--- Supplied data Enclosed Below ---

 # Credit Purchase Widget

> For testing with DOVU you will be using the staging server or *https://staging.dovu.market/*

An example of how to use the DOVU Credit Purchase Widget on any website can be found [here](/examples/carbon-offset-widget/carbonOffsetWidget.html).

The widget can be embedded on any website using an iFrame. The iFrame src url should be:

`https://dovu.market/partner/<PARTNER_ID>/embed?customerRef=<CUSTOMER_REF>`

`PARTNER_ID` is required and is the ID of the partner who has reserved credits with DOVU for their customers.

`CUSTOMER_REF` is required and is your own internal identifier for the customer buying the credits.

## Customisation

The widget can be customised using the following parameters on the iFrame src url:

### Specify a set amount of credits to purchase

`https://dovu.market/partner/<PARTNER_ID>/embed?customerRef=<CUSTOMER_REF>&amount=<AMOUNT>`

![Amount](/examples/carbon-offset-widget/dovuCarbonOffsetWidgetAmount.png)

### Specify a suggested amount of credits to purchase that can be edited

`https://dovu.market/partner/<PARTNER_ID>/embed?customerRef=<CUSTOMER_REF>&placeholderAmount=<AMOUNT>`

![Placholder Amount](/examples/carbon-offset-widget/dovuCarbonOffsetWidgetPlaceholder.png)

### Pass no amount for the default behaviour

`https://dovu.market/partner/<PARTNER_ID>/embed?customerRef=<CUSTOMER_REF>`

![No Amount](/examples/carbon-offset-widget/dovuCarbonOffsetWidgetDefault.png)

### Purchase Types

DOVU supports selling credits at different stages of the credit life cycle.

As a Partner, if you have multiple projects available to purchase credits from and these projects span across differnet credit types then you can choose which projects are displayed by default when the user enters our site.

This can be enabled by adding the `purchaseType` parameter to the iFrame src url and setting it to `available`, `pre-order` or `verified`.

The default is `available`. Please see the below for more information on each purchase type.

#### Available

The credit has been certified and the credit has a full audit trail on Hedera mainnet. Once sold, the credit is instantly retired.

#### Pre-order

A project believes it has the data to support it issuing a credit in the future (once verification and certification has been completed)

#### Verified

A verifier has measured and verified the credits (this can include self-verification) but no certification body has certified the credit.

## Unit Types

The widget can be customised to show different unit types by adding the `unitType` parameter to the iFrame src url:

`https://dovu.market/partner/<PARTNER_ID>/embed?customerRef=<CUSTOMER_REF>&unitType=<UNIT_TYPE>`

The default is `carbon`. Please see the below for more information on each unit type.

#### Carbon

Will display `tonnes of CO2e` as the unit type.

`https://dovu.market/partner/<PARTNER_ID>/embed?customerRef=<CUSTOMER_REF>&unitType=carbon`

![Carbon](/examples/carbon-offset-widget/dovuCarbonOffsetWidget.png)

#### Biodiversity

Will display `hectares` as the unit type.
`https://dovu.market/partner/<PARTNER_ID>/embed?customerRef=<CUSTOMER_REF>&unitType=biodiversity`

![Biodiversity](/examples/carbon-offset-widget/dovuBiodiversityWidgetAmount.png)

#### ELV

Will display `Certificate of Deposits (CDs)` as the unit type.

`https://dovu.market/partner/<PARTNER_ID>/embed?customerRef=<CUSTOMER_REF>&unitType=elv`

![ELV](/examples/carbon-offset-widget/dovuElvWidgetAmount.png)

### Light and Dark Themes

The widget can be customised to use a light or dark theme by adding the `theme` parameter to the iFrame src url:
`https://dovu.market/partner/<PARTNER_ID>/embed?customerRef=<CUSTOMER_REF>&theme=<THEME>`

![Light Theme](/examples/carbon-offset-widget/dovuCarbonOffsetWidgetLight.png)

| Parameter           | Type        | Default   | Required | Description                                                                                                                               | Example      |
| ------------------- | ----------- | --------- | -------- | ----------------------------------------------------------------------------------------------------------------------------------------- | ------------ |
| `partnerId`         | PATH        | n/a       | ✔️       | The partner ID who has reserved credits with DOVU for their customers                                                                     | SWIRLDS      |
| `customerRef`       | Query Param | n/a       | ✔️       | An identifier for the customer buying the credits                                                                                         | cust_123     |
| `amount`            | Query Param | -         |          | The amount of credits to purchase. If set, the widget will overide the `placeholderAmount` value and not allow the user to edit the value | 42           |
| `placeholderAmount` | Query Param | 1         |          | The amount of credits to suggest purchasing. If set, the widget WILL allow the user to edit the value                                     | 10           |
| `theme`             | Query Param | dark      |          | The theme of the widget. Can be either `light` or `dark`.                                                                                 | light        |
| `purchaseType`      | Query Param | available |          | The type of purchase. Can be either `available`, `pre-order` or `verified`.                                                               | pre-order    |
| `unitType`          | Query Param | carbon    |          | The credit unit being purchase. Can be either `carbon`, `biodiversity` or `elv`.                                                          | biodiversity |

--- End of Enclosed Supplied data ---

Task brief:
Every record above must be printed again exactly as it stands.

Exercise response:
 # Credit Purchase Widget

> For testing with DOVU you will be using the staging server or *https://staging.dovu.market/*

An example of how to use the DOVU Credit Purchase Widget on any website can be found [here](/examples/carbon-offset-widget/carbonOffsetWidget.html).

The widget can be embedded on any website using an iFrame. The iFrame src url should be:

`https://dovu.market/partner/<PARTNER_ID>/embed?customerRef=<CUSTOMER_REF>`

`PARTNER_ID` is required and is the ID of the partner who has reserved credits with DOVU for their customers.

`CUSTOMER_REF` is required and is your own internal identifier for the customer buying the credits.

## Customisation

The widget can be customised using the following parameters on the iFrame src url:

### Specify a set amount of credits to purchase

`https://dovu.market/partner/<PARTNER_ID>/embed?customerRef=<CUSTOMER_REF>&amount=<AMOUNT>`

![Amount](/examples/carbon-offset-widget/dovuCarbonOffsetWidgetAmount.png)

### Specify a suggested amount of credits to purchase that can be edited

`https://dovu.market/partner/<PARTNER_ID>/embed?customerRef=<CUSTOMER_REF>&placeholderAmount=<AMOUNT>`

![Placholder Amount](/examples/carbon-offset-widget/dovuCarbonOffsetWidgetPlaceholder.png)

### Pass no amount for the default behaviour

`https://dovu.market/partner/<PARTNER_ID>/embed?customerRef=<CUSTOMER_REF>`

![No Amount](/examples/carbon-offset-widget/dovuCarbonOffsetWidgetDefault.png)

### Purchase Types

DOVU supports selling credits at different stages of the credit life cycle.

As a Partner, if you have multiple projects available to purchase credits from and these projects span across differnet credit types then you can choose which projects are displayed by default when the user enters our site.

This can be enabled by adding the `purchaseType` parameter to the iFrame src url and setting it to `available`, `pre-order` or `verified`.

The default is `available`. Please see the below for more information on each purchase type.

#### Available

The credit has been certified and the credit has a full audit trail on Hedera mainnet. Once sold, the credit is instantly retired.

#### Pre-order

A project believes it has the data to support it issuing a credit in the future (once verification and certification has been completed)

#### Verified

A verifier has measured and verified the credits (this can include self-verification) but no certification body has certified the credit.

## Unit Types

The widget can be customised to show different unit types by adding the `unitType` parameter to the iFrame src url:

`https://dovu.market/partner/<PARTNER_ID>/embed?customerRef=<CUSTOMER_REF>&unitType=<UNIT_TYPE>`

The default is `carbon`. Please see the below for more information on each unit type.

#### Carbon

Will display `tonnes of CO2e` as the unit type.

`https://dovu.market/partner/<PARTNER_ID>/embed?customerRef=<CUSTOMER_REF>&unitType=carbon`

![Carbon](/examples/carbon-offset-widget/dovuCarbonOffsetWidget.png)

#### Biodiversity

Will display `hectares` as the unit type.
`https://dovu.market/partner/<PARTNER_ID>/embed?customerRef=<CUSTOMER_REF>&unitType=biodiversity`

![Biodiversity](/examples/carbon-offset-widget/dovuBiodiversityWidgetAmount.png)

#### ELV

Will display `Certificate of Deposits (CDs)` as the unit type.

`https://dovu.market/partner/<PARTNER_ID>/embed?customerRef=<CUSTOMER_REF>&unitType=elv`

![ELV](/examples/carbon-offset-widget/dovuElvWidgetAmount.png)

### Light and Dark Themes

The widget can be customised to use a light or dark theme by adding the `theme` parameter to the iFrame src url:
`https://dovu.market/partner/<PARTNER_ID>/embed?customerRef=<CUSTOMER_REF>&theme=<THEME>`

![Light Theme](/examples/carbon-offset-widget/dovuCarbonOffsetWidgetLight.png)

| Parameter           | Type        | Default   | Required | Description                                                                                                                               | Example      |
| ------------------- | ----------- | --------- | -------- | ----------------------------------------------------------------------------------------------------------------------------------------- | ------------ |
| `partnerId`         | PATH        | n/a       | ✔️       | The partner ID who has reserved credits with DOVU for their customers                                                                     | SWIRLDS      |
| `customerRef`       | Query Param | n/a       | ✔️       | An identifier for the customer buying the credits                                                                                         | cust_123     |
| `amount`            | Query Param | -         |          | The amount of credits to purchase. If set, the widget will overide the `placeholderAmount` value and not allow the user to edit the value | 42           |
| `placeholderAmount` | Query Param | 1         |          | The amount of credits to suggest purchasing. If set, the widget WILL allow the user to edit the value                                     | 10           |
| `theme`             | Query Param | dark      |          | The theme of the widget. Can be either `light` or `dark`.                                                                                 | light        |
| `purchaseType`      | Query Param | available |          | The type of purchase. Can be either `available`, `pre-order` or `verified`.                                                               | pre-order    |
| `unitType`          | Query Param | carbon    |          | The credit unit being purchase. Can be either `carbon`, `biodiversity` or `elv`.                                                          | biodiversity |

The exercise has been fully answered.